In 2009, commissioned by the ‘Rio de Oro’ non-profit NGO, he lived in the Saharawi refugee camps to witness the lives of people with disabilities in the Western Sahara. From this experience was born the “Nothing and so be it” photography project, for which he won the “The Aftermath Project” prize in Los Angeles in 2011; in the same year a series of exhibitions entitled “Saharawi” were presented in Rome, Milan, Lecce, Macerata, Ascoli Piceno and Belluno.

In the following years, he has continued to document the Saharawi cause, going several times to both refugee camps and territories occupied by the Moroccan armed forces; his work focuses in particular on the abuses suffered by the local population.

With the support of the MINURSO mission of the United Nations he will return to these locations to finish his work. Before the end of the year, he was a finalist of the “Ojo De Pez” prize in Madrid, Spain and the “Premio Ponchielli” prize in Milan, Italy. In 2012, CISL (Italian Confederation of Trade Unions) commissioned him to create a video and photographic project on second generation youth in Italy, entitled “A+AB-0/Positivo.

In 2013, he rented an apartment in the former Hotel House in Porto Recanati in the center of Italy, which had become the largest multi-ethnic building in Italy and publicly regarded as an unsafe place to be avoided. The artist lived there for a few months, deciding to hold a photography course for the young tenants of the building with the aim of implementing an initiative for social inclusion, in cooperation with the ‘Cooperativa Sociale Il Faro’ and with the support of the Social Funds of the European Community.

At the end of the project, Tasso organised an exhibition in front of the building with the main aim of breaking down the prejudices of citizenship; in 2013 the exhibition was also presented in Rome at the ‘Nuovo Cinema Palazzo’.

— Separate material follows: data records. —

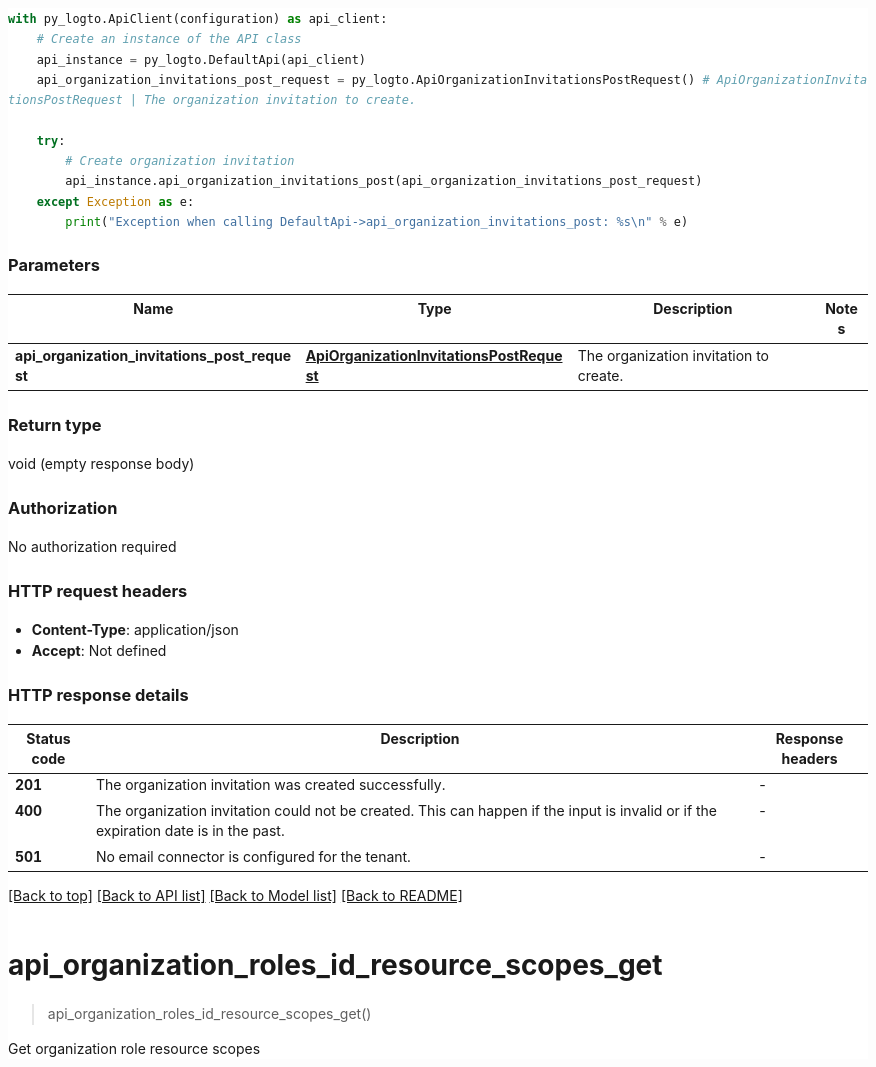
```python
with py_logto.ApiClient(configuration) as api_client:
    # Create an instance of the API class
    api_instance = py_logto.DefaultApi(api_client)
    api_organization_invitations_post_request = py_logto.ApiOrganizationInvitationsPostRequest() # ApiOrganizationInvitationsPostRequest | The organization invitation to create.

    try:
        # Create organization invitation
        api_instance.api_organization_invitations_post(api_organization_invitations_post_request)
    except Exception as e:
        print("Exception when calling DefaultApi->api_organization_invitations_post: %s\n" % e)
```



### Parameters


Name | Type | Description  | Notes
------------- | ------------- | ------------- | -------------
 **api_organization_invitations_post_request** | [**ApiOrganizationInvitationsPostRequest**](ApiOrganizationInvitationsPostRequest.md)| The organization invitation to create. | 

### Return type

void (empty response body)

### Authorization

No authorization required

### HTTP request headers

 - **Content-Type**: application/json
 - **Accept**: Not defined

### HTTP response details

| Status code | Description | Response headers |
|-------------|-------------|------------------|
**201** | The organization invitation was created successfully. |  -  |
**400** | The organization invitation could not be created. This can happen if the input is invalid or if the expiration date is in the past. |  -  |
**501** | No email connector is configured for the tenant. |  -  |

[[Back to top]](#) [[Back to API list]](../README.md#documentation-for-api-endpoints) [[Back to Model list]](../README.md#documentation-for-models) [[Back to README]](../README.md)

# **api_organization_roles_id_resource_scopes_get**
> api_organization_roles_id_resource_scopes_get()

Get organization role resource scopes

Realising the effectiveness that photographic exhibitions such as that of Hotel House can have, Tasso decided to change his approach to work, breaking off his collaborations with the publishing world to engage fully on long-term projects. In the same year the MUSINF Photo Museum of Senigallia, Italy, gave him the “Young Photojournalist of the Year award”, and the University of Modena and Reggio Emilia (UNI.MO.RE.) commissioned the making of “MadrEmilia”, a film focusing on the life of Pier Vittorio Tondelli distributed by RAI (Italian main television) in May 2016. In 2014 he started work on the eremitic phenomenon in Europe, beginning research that has yet to be concluded.
In 2015 he is committed to the ‘QuindiciPercento’ (FifteenPercent) project through which he intends to “tell the lives of people with disabilities, weaving a network of global stories” in response to a World Health Organization report’s statistic that 15% of the world’s population live at least one form of disability. From this lengthy process a photographic book has been published, for now in limited edition, whilst the realisation of a travelling exhibition is still in progress.